(TASK OBJECTIVE): How many lines below contain the word "города"? Answer with that number alone.

[Data records]
────
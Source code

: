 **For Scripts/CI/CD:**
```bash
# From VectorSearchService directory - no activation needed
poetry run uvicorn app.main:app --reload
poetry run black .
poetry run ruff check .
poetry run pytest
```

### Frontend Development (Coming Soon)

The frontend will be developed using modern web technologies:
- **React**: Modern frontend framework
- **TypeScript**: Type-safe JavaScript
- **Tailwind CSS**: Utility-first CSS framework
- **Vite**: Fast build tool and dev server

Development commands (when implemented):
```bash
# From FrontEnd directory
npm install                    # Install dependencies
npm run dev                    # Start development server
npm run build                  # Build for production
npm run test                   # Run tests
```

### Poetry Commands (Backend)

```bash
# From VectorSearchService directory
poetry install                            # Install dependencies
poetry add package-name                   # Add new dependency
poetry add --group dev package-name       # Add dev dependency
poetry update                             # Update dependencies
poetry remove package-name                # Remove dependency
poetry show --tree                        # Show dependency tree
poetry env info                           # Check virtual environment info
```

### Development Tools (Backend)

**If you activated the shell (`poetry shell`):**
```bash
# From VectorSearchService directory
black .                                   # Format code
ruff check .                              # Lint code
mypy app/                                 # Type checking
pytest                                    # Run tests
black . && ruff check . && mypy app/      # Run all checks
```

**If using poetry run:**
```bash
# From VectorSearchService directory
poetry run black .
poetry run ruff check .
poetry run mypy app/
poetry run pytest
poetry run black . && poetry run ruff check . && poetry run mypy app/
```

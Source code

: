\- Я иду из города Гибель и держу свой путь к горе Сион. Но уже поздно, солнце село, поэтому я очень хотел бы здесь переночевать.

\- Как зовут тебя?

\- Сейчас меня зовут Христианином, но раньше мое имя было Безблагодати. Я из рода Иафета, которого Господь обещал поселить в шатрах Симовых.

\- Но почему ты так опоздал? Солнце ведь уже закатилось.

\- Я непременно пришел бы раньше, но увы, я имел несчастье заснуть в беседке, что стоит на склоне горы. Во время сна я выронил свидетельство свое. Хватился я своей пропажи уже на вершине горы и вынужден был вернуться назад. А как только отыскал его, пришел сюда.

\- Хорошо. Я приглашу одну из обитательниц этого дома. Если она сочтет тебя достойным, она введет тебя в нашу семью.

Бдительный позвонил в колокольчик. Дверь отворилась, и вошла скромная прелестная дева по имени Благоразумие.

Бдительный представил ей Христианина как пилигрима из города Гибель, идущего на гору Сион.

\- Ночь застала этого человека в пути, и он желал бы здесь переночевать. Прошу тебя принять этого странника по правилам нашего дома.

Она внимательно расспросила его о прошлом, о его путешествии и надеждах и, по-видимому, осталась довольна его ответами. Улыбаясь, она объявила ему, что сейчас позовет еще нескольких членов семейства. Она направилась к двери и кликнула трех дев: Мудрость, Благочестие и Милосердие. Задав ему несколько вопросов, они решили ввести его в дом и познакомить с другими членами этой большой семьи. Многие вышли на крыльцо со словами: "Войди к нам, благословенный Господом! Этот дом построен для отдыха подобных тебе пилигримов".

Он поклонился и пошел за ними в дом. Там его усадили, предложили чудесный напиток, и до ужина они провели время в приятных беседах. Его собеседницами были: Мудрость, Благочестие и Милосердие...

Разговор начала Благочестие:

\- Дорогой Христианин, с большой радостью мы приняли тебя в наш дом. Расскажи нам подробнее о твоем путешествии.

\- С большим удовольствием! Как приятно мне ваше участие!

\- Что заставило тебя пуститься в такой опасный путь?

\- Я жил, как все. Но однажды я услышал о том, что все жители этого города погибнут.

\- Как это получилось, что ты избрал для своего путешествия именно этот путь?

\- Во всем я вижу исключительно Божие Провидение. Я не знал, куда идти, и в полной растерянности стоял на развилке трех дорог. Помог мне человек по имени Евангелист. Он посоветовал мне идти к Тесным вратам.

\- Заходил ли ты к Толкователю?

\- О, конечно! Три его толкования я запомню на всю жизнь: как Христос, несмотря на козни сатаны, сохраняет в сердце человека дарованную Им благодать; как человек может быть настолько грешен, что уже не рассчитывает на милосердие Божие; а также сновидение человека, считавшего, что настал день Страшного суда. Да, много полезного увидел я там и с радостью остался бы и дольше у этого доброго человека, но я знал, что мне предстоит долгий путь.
────
(ANSWER SECTION): 3